Your Opinion: Be wary of conspiracy theories

Dear Editor:

Many wild conspiracy theories fly around the Internet all the time, sometimes having profound effects.

For example, in the 2004 presidential election a family friend (highly intelligent and successful person) asked if I had heard that John Kerry deliberately allowed himself to be wounded by shrapnel while commanding Swift boats in Vietnam knowing it would help him run for the presidency 40 years later. I laughed at the implausibility, but the friend was deadly serious. He said it showed Kerry’s low moral character. It was a story never verified.

This friend is now telling many people of a new scandal.
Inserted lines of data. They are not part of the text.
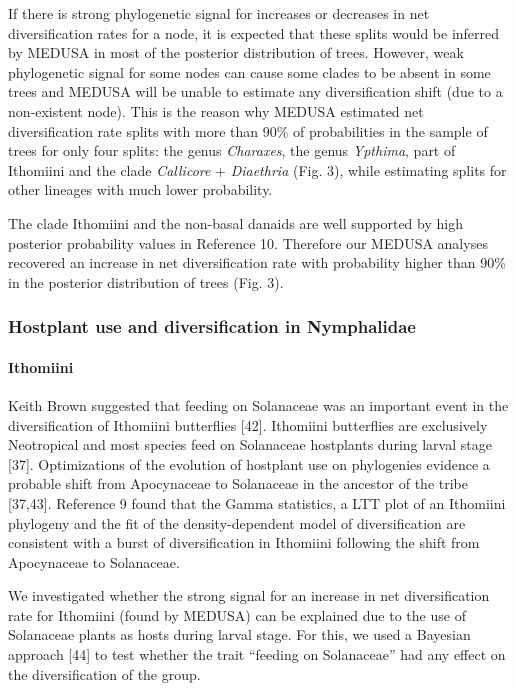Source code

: \documentclass[10pt]{article}
\begin{document}
If there is strong phylogenetic signal for increases or decreases in net
diversification rates for a node, it is expected that these splits would
be inferred by MEDUSA in most of the posterior distribution of trees.
However, weak phylogenetic signal for some nodes can cause some clades
to be absent in some trees and MEDUSA will be unable to estimate any
diversification shift (due to a non-existent node). This is the reason
why MEDUSA estimated net diversification rate splits with more than 90\%
of probabilities in the sample of trees for only four splits: the genus
\emph{Charaxes}, the genus \emph{Ypthima}, part of Ithomiini and the
clade \emph{Callicore} + \emph{Diaethria} (Fig. 3), while estimating
splits for other lineages with much lower probability.

The clade Ithomiini and the non-basal danaids are well supported by high
posterior probability values in Reference 10. Therefore our MEDUSA
analyses recovered an increase in net diversification rate with
probability higher than 90\% in the posterior distribution of trees
(Fig. 3).

\subsubsection{Hostplant use and diversification in
Nymphalidae}\label{hostplant-use-and-diversification-in-nymphalidae}

\paragraph{Ithomiini}\label{ithomiini}

Keith Brown suggested that feeding on Solanaceae was an important event
in the diversification of Ithomiini butterflies {[}42{]}. Ithomiini
butterflies are exclusively Neotropical and most species feed on
Solanaceae hostplants during larval stage {[}37{]}. Optimizations of the
evolution of hostplant use on phylogenies evidence a probable shift from
Apocynaceae to Solanaceae in the ancestor of the tribe {[}37,43{]}.
Reference 9 found that the Gamma statistics, a LTT plot of an Ithomiini
phylogeny and the fit of the density-dependent model of diversification
are consistent with a burst of diversification in Ithomiini following
the shift from Apocynaceae to Solanaceae.

We investigated whether the strong signal for an increase in net
diversification rate for Ithomiini (found by MEDUSA) can be explained
due to the use of Solanaceae plants as hosts during larval stage. For
this, we used a Bayesian approach {[}44{]} to test whether the trait
``feeding on Solanaceae'' had any effect on the diversification of the
group.
\end{document}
A friend of his called a national talk radio show to reveal a secret government meeting (he allegedly attended) that discussed death panels. It can’t be confirmed because it was secret and off the record. Of course, we should believe this because the caller said so. Round and round we go again, where it stops nobody knows.

Historian Richard Hofstadter called this “the paranoid style of politics” in a Harper’s magazine essay in November 1964 a term he borrowed from psychiatry. He did not know what else to call it. “American politics has often been an arena for angry minds. In recent years, we have seen angry minds at work ...,” he wrote. He saw a pattern in people who only saw life in tones of black or white. He noted some interesting historical cases. One was the alleged conspiracy of the Illuminata whose story began in the 18th century. Another conspiracy strain concerned the Masons beginning in the 17th century. These delicious conspiracies were in Dan Browns widely popular books including “The Da Vinci Code.”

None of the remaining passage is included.